I hadn’t seen Prof. Kapoor, who reads astrology, numerology, and palms in the main bazaar in front of Jackson Books, since March of 2008. But when I dropped in, right off the plane in Delhi (well actually I had landed the night before) and asked, “Remember me?” he said he did.

He reads down an alley from the new and used bookshop, run by his brothers, which has been in business for about 35 years; it’s an institution. One of his brothers, Parhargan, started it as a hobby. The authors and titles are rather good. Lawrence Durrell. Toni Morrison. Pema Chodron. Midnight’s Children.

Batya Weinbaum
Click to enlarge photo

Batya Weinbaum

I said I had come back to learn face-reading. He told me I had a Jupiter face, wide, full of knowledge, of wisdom, and that I needed to buy a book on numerology instead. By Saturday, his older brother, who had founded the store, had decided to stock up on the book Opening Palms, which I had published from the first year and half of this column. Prof. Kapoor was in it. They both advised me to seek an Indian publisher, at a book publishing fair going on in Delhi, but I had already bought my train ticket for Southern India.

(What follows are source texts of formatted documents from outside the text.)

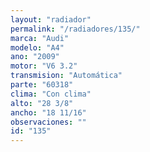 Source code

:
 ```yaml
---
layout: "radiador"
permalink: "/radiadores/135/"
marca: "Audi"
modelo: "A4"
ano: "2009"
motor: "V6 3.2"
transmision: "Automática"
parte: "60318"
clima: "Con clima"
alto: "28 3/8"
ancho: "18 11/16"
observaciones: ""
id: "135"
---
```


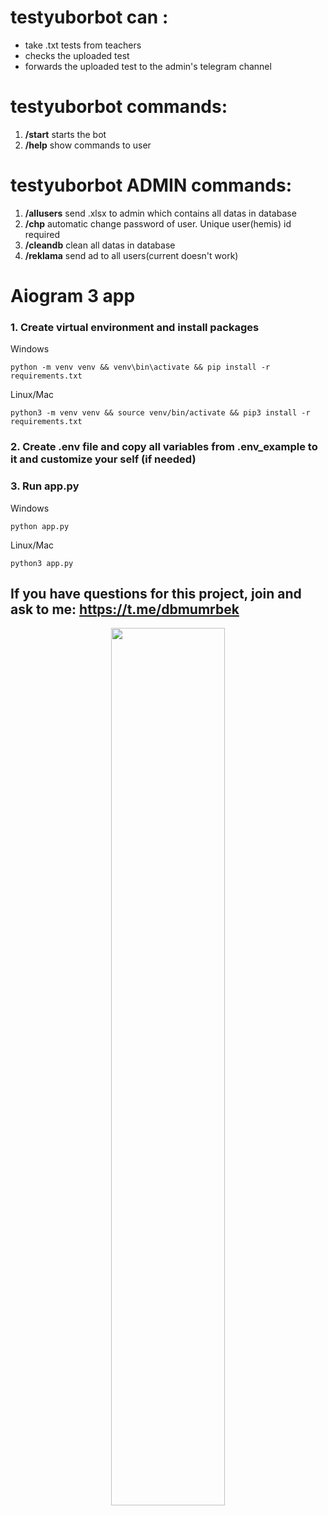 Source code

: # testyuborbot can : 
- take .txt tests from teachers
- checks the uploaded test 
- forwards the uploaded test to the admin's telegram channel

# testyuborbot commands: 
1. **/start**  starts the bot
2. **/help**   show commands to user

# testyuborbot ADMIN commands: 
1. **/allusers**  send .xlsx to admin which contains all datas in database
2. **/chp**       automatic change password of user. Unique user(hemis) id required
3. **/cleandb**   clean all datas in database
3. **/reklama**   send ad to all users(current doesn't work)

# Aiogram 3 app

### 1. Create virtual environment and install packages
Windows
```shell
python -m venv venv && venv\bin\activate && pip install -r requirements.txt
```

Linux/Mac
```shell
python3 -m venv venv && source venv/bin/activate && pip3 install -r requirements.txt
```

### 2. Create .env file and copy all variables from .env_example to it and customize your self (if needed)

### 3. Run app.py
Windows
```shell
python app.py
```
Linux/Mac
```shell
python3 app.py
```

## If you have questions for this project, join and ask to me: https://t.me/dbmumrbek

<p align="center">
<img style="width: 60%;" src="https://i.postimg.cc/nzykWKNd/result.gif">
</p>

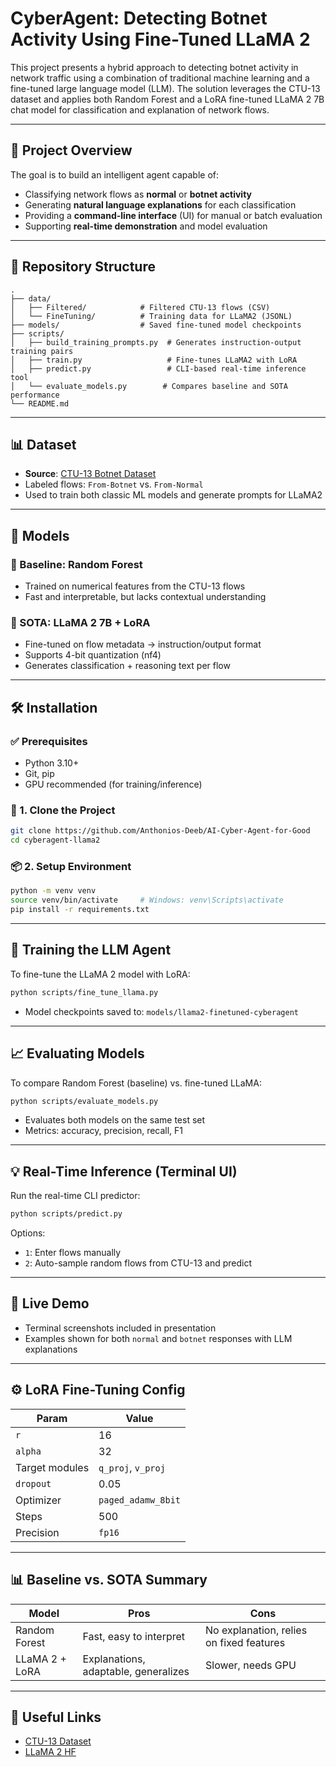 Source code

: # CyberAgent: Detecting Botnet Activity Using Fine-Tuned LLaMA 2

This project presents a hybrid approach to detecting botnet activity in network traffic using a combination of traditional machine learning and a fine-tuned large language model (LLM). The solution leverages the CTU-13 dataset and applies both Random Forest and a LoRA fine-tuned LLaMA 2 7B chat model for classification and explanation of network flows.

---

## 🚀 Project Overview

The goal is to build an intelligent agent capable of:

- Classifying network flows as **normal** or **botnet activity**
- Generating **natural language explanations** for each classification
- Providing a **command-line interface** (UI) for manual or batch evaluation
- Supporting **real-time demonstration** and model evaluation

---

## 📂 Repository Structure

```
.
├── data/
│   ├── Filtered/            # Filtered CTU-13 flows (CSV)
│   └── FineTuning/          # Training data for LLaMA2 (JSONL)
├── models/                  # Saved fine-tuned model checkpoints
├── scripts/
│   ├── build_training_prompts.py  # Generates instruction-output training pairs
│   ├── train.py                   # Fine-tunes LLaMA2 with LoRA
│   ├── predict.py                 # CLI-based real-time inference tool
│   └── evaluate_models.py        # Compares baseline and SOTA performance
└── README.md
```

---

## 📊 Dataset

- **Source**: [CTU-13 Botnet Dataset](https://www.stratosphereips.org/datasets-ctu13)
- Labeled flows: `From-Botnet` vs. `From-Normal`
- Used to train both classic ML models and generate prompts for LLaMA2

---

## 🧠 Models

### 🔹 Baseline: Random Forest
- Trained on numerical features from the CTU-13 flows
- Fast and interpretable, but lacks contextual understanding

### 🔸 SOTA: LLaMA 2 7B + LoRA
- Fine-tuned on flow metadata → instruction/output format
- Supports 4-bit quantization (nf4)
- Generates classification + reasoning text per flow

---

## 🛠️ Installation

### ✅ Prerequisites

- Python 3.10+
- Git, pip
- GPU recommended (for training/inference)

### 🔧 1. Clone the Project

```bash
git clone https://github.com/Anthonios-Deeb/AI-Cyber-Agent-for-Good
cd cyberagent-llama2
```

### 📦 2. Setup Environment

```bash
python -m venv venv
source venv/bin/activate     # Windows: venv\Scripts\activate
pip install -r requirements.txt
```

---

## 🧪 Training the LLM Agent

To fine-tune the LLaMA 2 model with LoRA:

```bash
python scripts/fine_tune_llama.py
```

- Model checkpoints saved to: `models/llama2-finetuned-cyberagent`

---

## 📈 Evaluating Models

To compare Random Forest (baseline) vs. fine-tuned LLaMA:

```bash
python scripts/evaluate_models.py
```

- Evaluates both models on the same test set
- Metrics: accuracy, precision, recall, F1

---

## 💡 Real-Time Inference (Terminal UI)

Run the real-time CLI predictor:

```bash
python scripts/predict.py
```

Options:
- `1`: Enter flows manually
- `2`: Auto-sample random flows from CTU-13 and predict

---

## 📸 Live Demo

- Terminal screenshots included in presentation
- Examples shown for both `normal` and `botnet` responses with LLM explanations

---

## ⚙️ LoRA Fine-Tuning Config

| Param         | Value       |
|---------------|-------------|
| `r`           | 16          |
| `alpha`       | 32          |
| Target modules| `q_proj`, `v_proj` |
| `dropout`     | 0.05        |
| Optimizer     | `paged_adamw_8bit` |
| Steps         | 500         |
| Precision     | `fp16`      |

---

## 📊 Baseline vs. SOTA Summary

| Model           | Pros                                 | Cons                                     |
|-----------------|---------------------------------------|------------------------------------------|
| Random Forest   | Fast, easy to interpret              | No explanation, relies on fixed features |
| LLaMA 2 + LoRA  | Explanations, adaptable, generalizes | Slower, needs GPU                        |

---

## 🔗 Useful Links

- [CTU-13 Dataset](https://www.stratosphereips.org/datasets-ctu13)
- [LLaMA 2 HF](https://huggingface.co/meta-llama/Llama-2-7b-chat-hf)
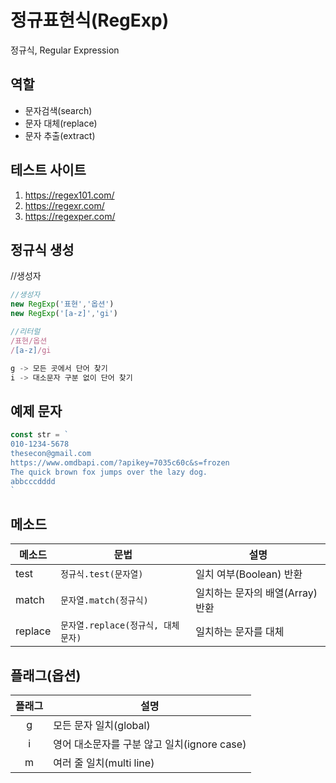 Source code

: # 정규표현식(RegExp)

정규식, Regular Expression

## 역할

- 문자검색(search)
- 문자 대체(replace)
- 문자 추출(extract)

## 테스트 사이트
1. https://regex101.com/
2. https://regexr.com/
3. https://regexper.com/

## 정규식 생성
//생성자
```js
//생성자
new RegExp('표현','옵션')
new RegExp('[a-z]','gi')

//리터럴
/표현/옵션
/[a-z]/gi

g -> 모든 곳에서 단어 찾기
i -> 대소문자 구분 없이 단어 찾기
```

## 예제 문자

```js
const str = `
010-1234-5678
thesecon@gmail.com
https://www.omdbapi.com/?apikey=7035c60c&s=frozen
The quick brown fox jumps over the lazy dog.
abbcccdddd
`
```

## 메소드

메소드 | 문법 | 설명
---|---|---
test|`정규식.test(문자열)`|일치 여부(Boolean) 반환
match|`문자열.match(정규식)`|일치하는 문자의 배열(Array) 반환
replace|`문자열.replace(정규식, 대체문자)`|일치하는 문자를 대체

## 플래그(옵션)

플래그|설명
:--:|--
g|모든 문자 일치(global)
i|영어 대소문자를 구분 않고 일치(ignore case)
m|여러 줄 일치(multi line)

As I sat and chattered with Prof. Kapoor’s brother, various clients came and went, from Afghanistan and other countries. They proudly showed me the write-up, in Time Out Delhi‘s first edition (2007), of “Delhi’s Hidden Gem,” Parhargan’s bookstore. The article notes that the store stocks books in 25 languages – including English, French, German, and Hebrew – but not Hindi.

The bookshop operates a book swap, too. So now I am in Meher Baba’s Pilgrim Center in Meherbad reading One Night at the Call Center, by Chetan Bhagat, until such time as I can go on to Varanasi to learn face-reading and add that to my repertoire; or return to Delhi to find a publisher for my palmistry books from this column, and thereby make my fortune.

Meanwhile, dear readers, I do apologize for the time lag. When I return to the States, which has happened since my last installments, I get engrossed with the bills: $500 for the veterinarian, $400 for the van’s emission control, $700 for the hospital, to pay for something from last summer and fall … and writing this column doesn’t exactly pay the bills. In fact, there’s no money in it at all! Nonetheless, dear readers, I’m back!